Each record that follows should be repeated exactly, minus any images.

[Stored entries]
=-=-=

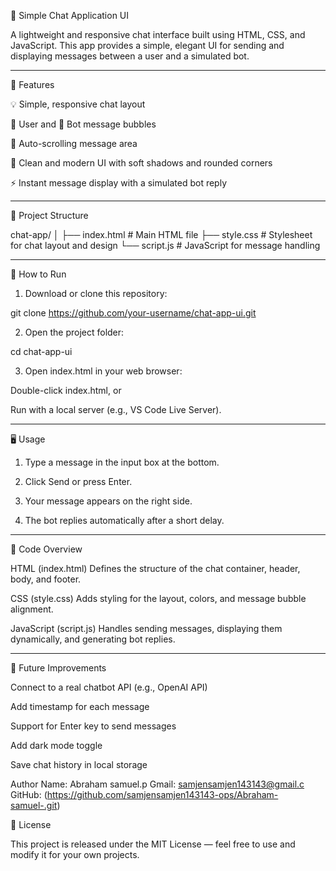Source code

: 💬 Simple Chat Application UI

A lightweight and responsive chat interface built using HTML, CSS, and JavaScript.
This app provides a simple, elegant UI for sending and displaying messages between a user and a simulated bot.


---

🧩 Features

💡 Simple, responsive chat layout

👤 User and 🤖 Bot message bubbles

📜 Auto-scrolling message area

🎨 Clean and modern UI with soft shadows and rounded corners

⚡ Instant message display with a simulated bot reply



---

📁 Project Structure

chat-app/
│
├── index.html      # Main HTML file
├── style.css       # Stylesheet for chat layout and design
└── script.js       # JavaScript for message handling


---

🚀 How to Run

1. Download or clone this repository:

git clone https://github.com/your-username/chat-app-ui.git


2. Open the project folder:

cd chat-app-ui


3. Open index.html in your web browser:

Double-click index.html, or

Run with a local server (e.g., VS Code Live Server).





---

🖥️ Usage

1. Type a message in the input box at the bottom.


2. Click Send or press Enter.


3. Your message appears on the right side.


4. The bot replies automatically after a short delay.




---

🧠 Code Overview

HTML (index.html)
Defines the structure of the chat container, header, body, and footer.

CSS (style.css)
Adds styling for the layout, colors, and message bubble alignment.

JavaScript (script.js)
Handles sending messages, displaying them dynamically, and generating bot replies.



---

🌟 Future Improvements

Connect to a real chatbot API (e.g., OpenAI API)

Add timestamp for each message

Support for Enter key to send messages

Add dark mode toggle

Save chat history in local storage



Author 
Name: Abraham samuel.p
Gmail: samjensamjen143143@gmail.c 
GitHub: (https://github.com/samjensamjen143143-ops/Abraham-samuel-.git)

📜 License

This project is released under the MIT License — feel free to use and modify it for your own projects.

=-=-=

- **Response to this exercise**:
Source code

: 💬 Simple Chat Application UI

A lightweight and responsive chat interface built using HTML, CSS, and JavaScript.
This app provides a simple, elegant UI for sending and displaying messages between a user and a simulated bot.


---

🧩 Features

💡 Simple, responsive chat layout

👤 User and 🤖 Bot message bubbles

📜 Auto-scrolling message area

🎨 Clean and modern UI with soft shadows and rounded corners

⚡ Instant message display with a simulated bot reply



---

📁 Project Structure

chat-app/
│
├── index.html      # Main HTML file
├── style.css       # Stylesheet for chat layout and design
└── script.js       # JavaScript for message handling


---

🚀 How to Run

1. Download or clone this repository:

git clone https://github.com/your-username/chat-app-ui.git


2. Open the project folder:

cd chat-app-ui


3. Open index.html in your web browser:

Double-click index.html, or

Run with a local server (e.g., VS Code Live Server).





---

🖥️ Usage

1. Type a message in the input box at the bottom.


2. Click Send or press Enter.


3. Your message appears on the right side.


4. The bot replies automatically after a short delay.




---

🧠 Code Overview

HTML (index.html)
Defines the structure of the chat container, header, body, and footer.

CSS (style.css)
Adds styling for the layout, colors, and message bubble alignment.

JavaScript (script.js)
Handles sending messages, displaying them dynamically, and generating bot replies.



---

🌟 Future Improvements

Connect to a real chatbot API (e.g., OpenAI API)

Add timestamp for each message

Support for Enter key to send messages

Add dark mode toggle

Save chat history in local storage



Author 
Name: Abraham samuel.p
Gmail: samjensamjen143143@gmail.c 
GitHub: (https://github.com/samjensamjen143143-ops/Abraham-samuel-.git)

📜 License

This project is released under the MIT License — feel free to use and modify it for your own projects.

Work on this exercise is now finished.